"Maybe you will seek out the new country," she said, with a bleak smile.
"Maybe," he said. "But it may be you who see it first." She shook her head sadly.
"We do foolishly when we talk of my fate," she said, and then there was a silence which was like a winter fog. She broke it by throwing herself into his arms.
"Listen," she said with passion, "listen. They will give me to another man, but I shall be yours all the while. They might give me to two men, one on the heels of another, but it would be nothing. Do you believe it? You must believe it, you must."
"I believe it," said Einar; "but it is dreadful to talk about."
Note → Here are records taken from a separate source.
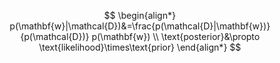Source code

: $$
\begin{align*}
p(\mathbf{w}|\mathcal{D})&=\frac{p(\mathcal{D}|\mathbf{w})}{p(\mathcal{D})} p(\mathbf{w}) \\
\text{posterior}&\propto \text{likelihood}\times\text{prior}
\end{align*}
$$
"No, it is not dreadful, because I tell you it is nothing," she said. "You are free to do what you will, and you offer me yourself. I did not like to accept it, because I thought I could give you nothing. But now I know I can. Tell me that you believe me, and then I must go."
He told her as he kissed her that he believed her—but it was not true.
He did not believe her because he could not.
Then they parted. She went back to Orme's house, and he went his way along the shore of the frith.
V
Gudrid did not see Einar again. Kettle, the reeve of Bathbrink, came down to fetch her away, and by now she was behind him on his pad, while Einar was far into the fells. He did not return until late, and then he told Orme that he should sail with the first tide. "Whither will you go?" He said that he must go back to Norway to discharge, and after that did not know what he should do. "I am in heavy trouble over the way this has turned out. At such times a man cares little what may become of him."